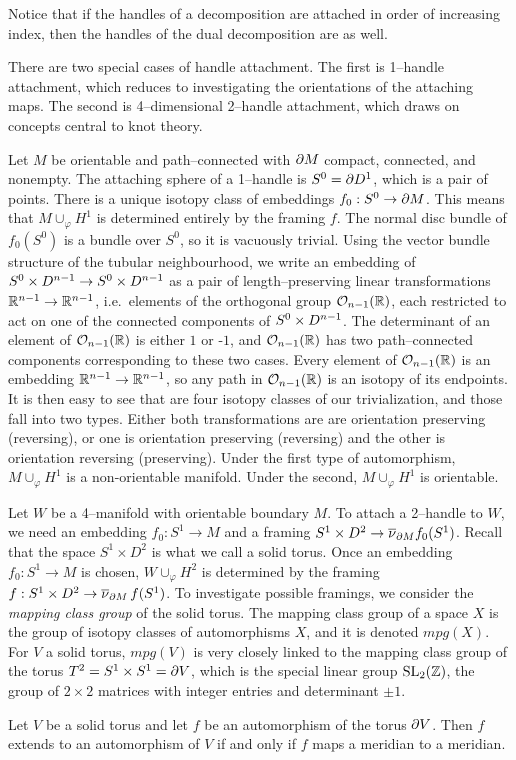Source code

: Notice that if the handles of a decomposition are attached in order of increasing index, then the handles of the dual decomposition are as well.

There are two special cases of handle attachment.
The first is 1--handle attachment, which reduces to investigating the orientations of the attaching maps.
The second is 4--dimensional 2--handle attachment, which draws on concepts central to knot theory.

\begin{rmk}
	\label{rmk:1handle}
	Let $M$ be orientable and path--connected with $\partial M$ compact, connected, and nonempty.
	The attaching sphere of a 1--handle is $S^0=\partial D^1$, which is a pair of points.
	There is a unique isotopy class of embeddings $f_0:S^0\to\partial M$.
	This means that $M\cup_\varphi H^1$ is determined entirely by the framing $f$.
	The normal disc bundle of $f_0(S^0)$ is a bundle over $S^0$, so it is vacuously trivial.
	Using the vector bundle structure of the tubular neighbourhood, we write an embedding of $S^0\times D^{n-1}\to S^0\times D^{n-1}$ as a pair of length--preserving linear transformations $\mathbb{R}^{n-1}\to\mathbb{R}^{n-1}$, i.e.\ elements of the orthogonal group $\mathcal{O}_{n-1}({\mathbb{R}})$, each restricted to act on one of the connected components of $S^0\times D^{n-1}$.
	The determinant of an element of $\mathcal{O}_{n-1}({\mathbb{R}})$ is either $1$ or -$1$, and $\mathcal{O}_{n-1}({\mathbb{R}})$ has two path--connected components corresponding to these two cases.
	Every element of $\mathcal{O}_{n-1}({\mathbb{R}})$ is an embedding $\mathbb{R}^{n-1}\to\mathbb{R}^{n-1}$, so any path in $\mathcal{O}_{n-1}({\mathbb{R}})$ is an isotopy of its endpoints.
	It is then easy to see that are four isotopy classes of our trivialization, and those fall into two types.
	Either both transformations are are orientation preserving (reversing), or one is orientation preserving (reversing) and the other is orientation reversing (preserving).
	Under the first type of automorphism, $M\cup_\varphi H^1$ is a non-orientable manifold.
	Under the second, $M\cup_\varphi H^1$ is orientable.
\end{rmk}

Let $W$ be a 4--manifold with orientable boundary $M$.
To attach a 2--handle to $W$, we need an embedding $f_0:S^1\to M$ and a framing $S^1\times D^2\to\overline{\nu}_{\partial M}f_0(S^1)$.
Recall that the space $S^1\times D^2$ is what we call a solid torus.
Once an embedding $f_0:S^1\to M$ is chosen, $W\cup_\varphi H^2$ is determined by the framing $f:S^1\times D^2\to \overline{\nu}_{\partial M}\,f(S^1)$.
To investigate possible framings, we consider the \emph{mapping class group} of the solid torus.
The mapping class group of a space $X$ is the group of isotopy classes of automorphisms $X$, and it is denoted $mpg(X)$.
For $V$ a solid torus, $mpg(V)$ is very closely linked to the mapping class group of the torus $T^2 = S^1\times S^1=\partial V$, which is the special linear group $\textrm{SL}_2(\mathbb{Z})$, the group of $2\times 2$ matrices with integer entries and determinant $\pm 1$.
\begin{lem}
	Let $V$ be a solid torus and let $f$ be an automorphism of the torus $\partial V$.
	Then $f$ extends to an automorphism of $V$ if and only if $f$ maps a meridian to a meridian.	
\end{lem}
****************************************
Task directions:
Pictures in the records above are to be left out of an otherwise exact copy.

Problem solution:
Source code

: Notice that if the handles of a decomposition are attached in order of increasing index, then the handles of the dual decomposition are as well.

There are two special cases of handle attachment.
The first is 1--handle attachment, which reduces to investigating the orientations of the attaching maps.
The second is 4--dimensional 2--handle attachment, which draws on concepts central to knot theory.

\begin{rmk}
	\label{rmk:1handle}
	Let $M$ be orientable and path--connected with $\partial M$ compact, connected, and nonempty.
	The attaching sphere of a 1--handle is $S^0=\partial D^1$, which is a pair of points.
	There is a unique isotopy class of embeddings $f_0:S^0\to\partial M$.
	This means that $M\cup_\varphi H^1$ is determined entirely by the framing $f$.
	The normal disc bundle of $f_0(S^0)$ is a bundle over $S^0$, so it is vacuously trivial.
	Using the vector bundle structure of the tubular neighbourhood, we write an embedding of $S^0\times D^{n-1}\to S^0\times D^{n-1}$ as a pair of length--preserving linear transformations $\mathbb{R}^{n-1}\to\mathbb{R}^{n-1}$, i.e.\ elements of the orthogonal group $\mathcal{O}_{n-1}({\mathbb{R}})$, each restricted to act on one of the connected components of $S^0\times D^{n-1}$.
	The determinant of an element of $\mathcal{O}_{n-1}({\mathbb{R}})$ is either $1$ or -$1$, and $\mathcal{O}_{n-1}({\mathbb{R}})$ has two path--connected components corresponding to these two cases.
	Every element of $\mathcal{O}_{n-1}({\mathbb{R}})$ is an embedding $\mathbb{R}^{n-1}\to\mathbb{R}^{n-1}$, so any path in $\mathcal{O}_{n-1}({\mathbb{R}})$ is an isotopy of its endpoints.
	It is then easy to see that are four isotopy classes of our trivialization, and those fall into two types.
	Either both transformations are are orientation preserving (reversing), or one is orientation preserving (reversing) and the other is orientation reversing (preserving).
	Under the first type of automorphism, $M\cup_\varphi H^1$ is a non-orientable manifold.
	Under the second, $M\cup_\varphi H^1$ is orientable.
\end{rmk}

Let $W$ be a 4--manifold with orientable boundary $M$.
To attach a 2--handle to $W$, we need an embedding $f_0:S^1\to M$ and a framing $S^1\times D^2\to\overline{\nu}_{\partial M}f_0(S^1)$.
Recall that the space $S^1\times D^2$ is what we call a solid torus.
Once an embedding $f_0:S^1\to M$ is chosen, $W\cup_\varphi H^2$ is determined by the framing $f:S^1\times D^2\to \overline{\nu}_{\partial M}\,f(S^1)$.
To investigate possible framings, we consider the \emph{mapping class group} of the solid torus.
The mapping class group of a space $X$ is the group of isotopy classes of automorphisms $X$, and it is denoted $mpg(X)$.
For $V$ a solid torus, $mpg(V)$ is very closely linked to the mapping class group of the torus $T^2 = S^1\times S^1=\partial V$, which is the special linear group $\textrm{SL}_2(\mathbb{Z})$, the group of $2\times 2$ matrices with integer entries and determinant $\pm 1$.
\begin{lem}
	Let $V$ be a solid torus and let $f$ be an automorphism of the torus $\partial V$.
	Then $f$ extends to an automorphism of $V$ if and only if $f$ maps a meridian to a meridian.	
\end{lem}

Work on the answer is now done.